Segundo o secretário executivo do Sima, José Roberto Pontalti, o prejuízo das indústrias de móveis só no norte do Paraná é de R$ 5 milhões ao mês. ‘‘As indústrias do Paraná não estão conseguindo competir com as indústrias de outros estados nas operações comerciais realizadas no Paraná e nos demais estados em função da diferença da alíquota do ICMS instituída por alguns estados’’, salienta.
Desde que se instalou a guerra fiscal no País, os estados de São Paulo, Minas Gerais, Santa Catarina e Distrito Federal já determinaram a redução do ICMS para 12% para os produtos fabricados e vendidos dentro do próprio estado. O governo do Rio Grande do Sul estuda a implantação da mesma medida. ‘‘Se isso não acontecer também no Paraná, a concorrência será desleal tendo em vista que as indústrias desses estados vão vender no Paraná com uma alíquota de 12% ao mesmo tempo em que os produtos das indústrias paranaenses serão taxados em 17%. Enquanto isso, as indústrias do Paraná, quando levarem seus produtos para serem vendidos nos estados em que a alíquota interna é de 12%, não terão como competir tendo em vista que, além do ICMS de 12%, somam-se os custos de transporte’’, avisa Pontalti. Só para o estado de São Paulo, as indústrias moveleiras do norte do Paraná vendem 30% da sua produção.
Outra agravante levantada pelo Sima é a majoração na alíquota média que foi implantada pela Receita Estadual para o recolhimento do ICMS. ‘‘O imposto era calculado sobre a venda, sendo de 17% para a venda no estado, 12% para a venda nas regiões Sul e Sudeste e 7% para a venda nas regiões Norte, Nordeste e Centro Oeste. Se levarmos em conta toda a produção e venda do pólo moveleiro do Norte do Paraná ao mês, vamos chegar a uma média de 2,8% de recolhimento. A Receita Estadual instituiu a média de 5%, o que gera um grande prejuízo para a indústria’’, alerta Pontalti.

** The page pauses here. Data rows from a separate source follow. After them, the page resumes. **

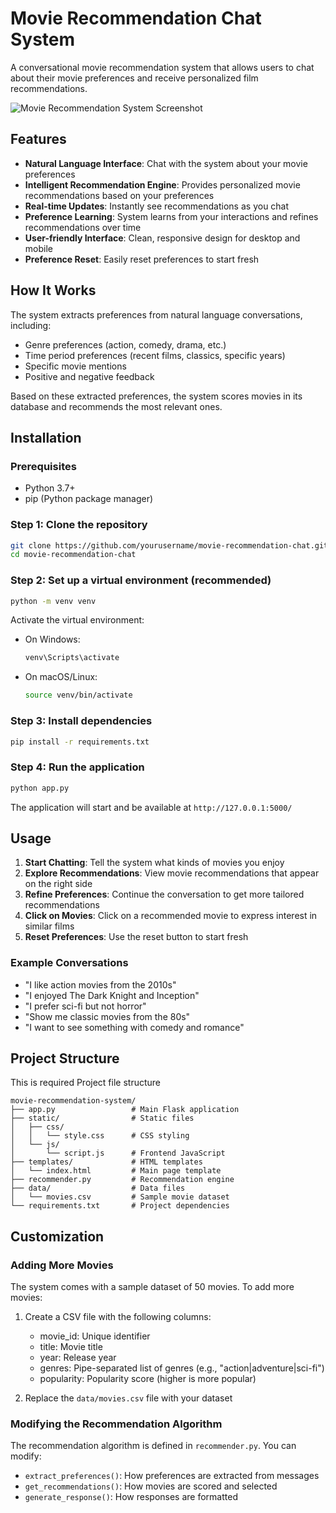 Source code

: # Movie Recommendation Chat System

A conversational movie recommendation system that allows users to chat about their movie preferences and receive personalized film recommendations.

![Movie Recommendation System Screenshot](https://via.placeholder.com/800x450?text=Movie+Recommendation+System)

## Features

- **Natural Language Interface**: Chat with the system about your movie preferences
- **Intelligent Recommendation Engine**: Provides personalized movie recommendations based on your preferences
- **Real-time Updates**: Instantly see recommendations as you chat
- **Preference Learning**: System learns from your interactions and refines recommendations over time
- **User-friendly Interface**: Clean, responsive design for desktop and mobile
- **Preference Reset**: Easily reset preferences to start fresh

## How It Works

The system extracts preferences from natural language conversations, including:
- Genre preferences (action, comedy, drama, etc.)
- Time period preferences (recent films, classics, specific years)
- Specific movie mentions
- Positive and negative feedback

Based on these extracted preferences, the system scores movies in its database and recommends the most relevant ones.

## Installation

### Prerequisites

- Python 3.7+
- pip (Python package manager)

### Step 1: Clone the repository

```bash
git clone https://github.com/yourusername/movie-recommendation-chat.git
cd movie-recommendation-chat
```

### Step 2: Set up a virtual environment (recommended)

```bash
python -m venv venv
```

Activate the virtual environment:

- On Windows:
  ```bash
  venv\Scripts\activate
  ```
- On macOS/Linux:
  ```bash
  source venv/bin/activate
  ```

### Step 3: Install dependencies

```bash
pip install -r requirements.txt
```

### Step 4: Run the application

```bash
python app.py
```

The application will start and be available at `http://127.0.0.1:5000/`

## Usage

1. **Start Chatting**: Tell the system what kinds of movies you enjoy
2. **Explore Recommendations**: View movie recommendations that appear on the right side
3. **Refine Preferences**: Continue the conversation to get more tailored recommendations
4. **Click on Movies**: Click on a recommended movie to express interest in similar films
5. **Reset Preferences**: Use the reset button to start fresh

### Example Conversations

- "I like action movies from the 2010s"
- "I enjoyed The Dark Knight and Inception"
- "I prefer sci-fi but not horror"
- "Show me classic movies from the 80s"
- "I want to see something with comedy and romance"

## Project Structure
This is required Project file structure
```
movie-recommendation-system/
├── app.py                 # Main Flask application
├── static/                # Static files
│   ├── css/
│   │   └── style.css      # CSS styling
│   └── js/
│       └── script.js      # Frontend JavaScript
├── templates/             # HTML templates
│   └── index.html         # Main page template
├── recommender.py         # Recommendation engine
├── data/                  # Data files
│   └── movies.csv         # Sample movie dataset
└── requirements.txt       # Project dependencies
```

## Customization

### Adding More Movies

The system comes with a sample dataset of 50 movies. To add more movies:

1. Create a CSV file with the following columns:
   - movie_id: Unique identifier
   - title: Movie title
   - year: Release year
   - genres: Pipe-separated list of genres (e.g., "action|adventure|sci-fi")
   - popularity: Popularity score (higher is more popular)

2. Replace the `data/movies.csv` file with your dataset

### Modifying the Recommendation Algorithm

The recommendation algorithm is defined in `recommender.py`. You can modify:

- `extract_preferences()`: How preferences are extracted from messages
- `get_recommendations()`: How movies are scored and selected
- `generate_response()`: How responses are formatted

Segundo ele, 85% das vendas realizadas pelo pólo moveleiro do Norte do Paraná são direcionadas para outros estados brasileiros.
Há expectativa de desemprego no setor, caso não haja um posicionamento do governo do estado em relação ao ICMS, segundo ele. ‘‘Se as indústrias reduzirem as vendas e não conseguirem ser competitivas, a demissão vai acabar acontecendo’’, avalia Pontalti.